No había problema, solo tenían que ir a Huelva, a la Subdelegación del Gobierno y, rellenando un documento, solicitar la renuncia a tal situación. Solo con ese pequeño gesto dejarían atrás su condición de objetores de conciencia y no tendrían problemas para presentarse a la Guardia Civil. Eso sí, tendrían que hacerlo antes que terminara el plazo de presentación de instancias. Teniendo en cuenta que estábamos en septiembre y que, normalmente, el plazo suele vencer a últimos de abril o mayo, les sobraba tiempo.

Pasó el año, les ayudé con lo de las instancias y en junio se presentaron a las oposiciones. Buenas notas. El chaval del que hablamos, unos 95 puntos, si no recuerdo mal.

Pasaron igualmente las físicas, el médico y el psicólogo. Por entonces se hacían en ese orden.

Ya tenía su plaza. Ahora a esperar a incorporarse a la Academia de Baeza en el mes de septiembre.

Un día del mes de agosto, de cuyo nombre no quiero acordarme, me llamaron desde el Puesto de la Guardia Civil de Jabugo. Querían localizar a una persona. Sabían que yo podía ayudarlos.

Era .- decían.- sobre los procesos selectivos. Una notificación para un chaval a los que yo había estado ayudando. 

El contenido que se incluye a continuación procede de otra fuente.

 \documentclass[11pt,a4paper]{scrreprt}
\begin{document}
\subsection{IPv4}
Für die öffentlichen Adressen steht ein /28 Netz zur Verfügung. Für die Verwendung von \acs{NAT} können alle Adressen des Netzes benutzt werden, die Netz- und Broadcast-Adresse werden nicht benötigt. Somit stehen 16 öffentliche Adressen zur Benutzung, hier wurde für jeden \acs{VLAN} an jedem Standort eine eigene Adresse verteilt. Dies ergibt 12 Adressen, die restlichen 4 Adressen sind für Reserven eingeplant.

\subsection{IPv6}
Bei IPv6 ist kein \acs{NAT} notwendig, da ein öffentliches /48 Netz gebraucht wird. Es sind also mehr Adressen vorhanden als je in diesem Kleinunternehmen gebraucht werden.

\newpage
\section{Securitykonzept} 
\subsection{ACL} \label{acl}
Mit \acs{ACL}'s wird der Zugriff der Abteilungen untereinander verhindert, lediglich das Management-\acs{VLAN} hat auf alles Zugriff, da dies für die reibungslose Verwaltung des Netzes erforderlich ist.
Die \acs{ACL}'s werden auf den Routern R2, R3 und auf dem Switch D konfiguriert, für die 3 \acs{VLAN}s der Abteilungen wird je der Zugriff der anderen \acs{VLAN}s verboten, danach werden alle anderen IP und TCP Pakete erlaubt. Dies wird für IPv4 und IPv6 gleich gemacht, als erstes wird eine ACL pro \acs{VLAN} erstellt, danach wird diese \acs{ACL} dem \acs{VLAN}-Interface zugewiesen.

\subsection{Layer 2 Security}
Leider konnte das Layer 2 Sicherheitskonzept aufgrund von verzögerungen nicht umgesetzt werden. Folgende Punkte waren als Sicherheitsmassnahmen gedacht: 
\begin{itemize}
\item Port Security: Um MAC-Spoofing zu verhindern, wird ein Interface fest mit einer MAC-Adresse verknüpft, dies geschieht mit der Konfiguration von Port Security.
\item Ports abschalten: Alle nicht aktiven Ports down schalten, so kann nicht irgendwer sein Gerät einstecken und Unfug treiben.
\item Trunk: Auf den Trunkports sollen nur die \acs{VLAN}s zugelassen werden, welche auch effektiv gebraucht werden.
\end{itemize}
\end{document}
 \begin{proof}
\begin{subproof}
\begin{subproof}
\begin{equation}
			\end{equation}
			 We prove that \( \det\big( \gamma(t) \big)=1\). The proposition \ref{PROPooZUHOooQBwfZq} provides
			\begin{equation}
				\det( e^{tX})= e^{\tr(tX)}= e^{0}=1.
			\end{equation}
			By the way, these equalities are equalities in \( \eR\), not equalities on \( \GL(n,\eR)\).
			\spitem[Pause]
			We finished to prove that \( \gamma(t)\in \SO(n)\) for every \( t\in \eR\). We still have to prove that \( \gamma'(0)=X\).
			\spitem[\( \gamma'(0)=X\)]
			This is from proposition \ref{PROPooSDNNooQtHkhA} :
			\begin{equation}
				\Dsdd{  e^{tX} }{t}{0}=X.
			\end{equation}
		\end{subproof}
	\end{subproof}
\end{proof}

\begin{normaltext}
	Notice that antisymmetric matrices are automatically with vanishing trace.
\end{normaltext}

Este amigo había olvidado ir a Huelva y no había renunciado a su condición de objetor de conciencia. El otro compañero sí lo hizo y para él no hubo notificación.

Como no lo hizo en tiempo, no hubo forma de recurrir nada, a lo cual yo estaba dispuesto a echarle una mano. Así que quedo fuera del proceso selectivo después de haber pasado, con muy buena nota, todas las pruebas.

Pero como esto no es una historia triste, tiene un final muy feliz. Feliz, pero con un año de retraso. Ese mismo septiembre volvió a venir a las clases y al año siguiente volvió a aprobar. Esta vez con mejor nota aún. No se había olvidado, por supuesto, de ir a la Subdelegación y arreglar “los papeles”.

MORALEJA: Urbanización de lujo a las afueras de Madrid. jejejeje. No, no. La moraleja es que no hay que dejar las cosas para el último momento. Si tienes que hacer algo, lo haces y te quedas tranquilo.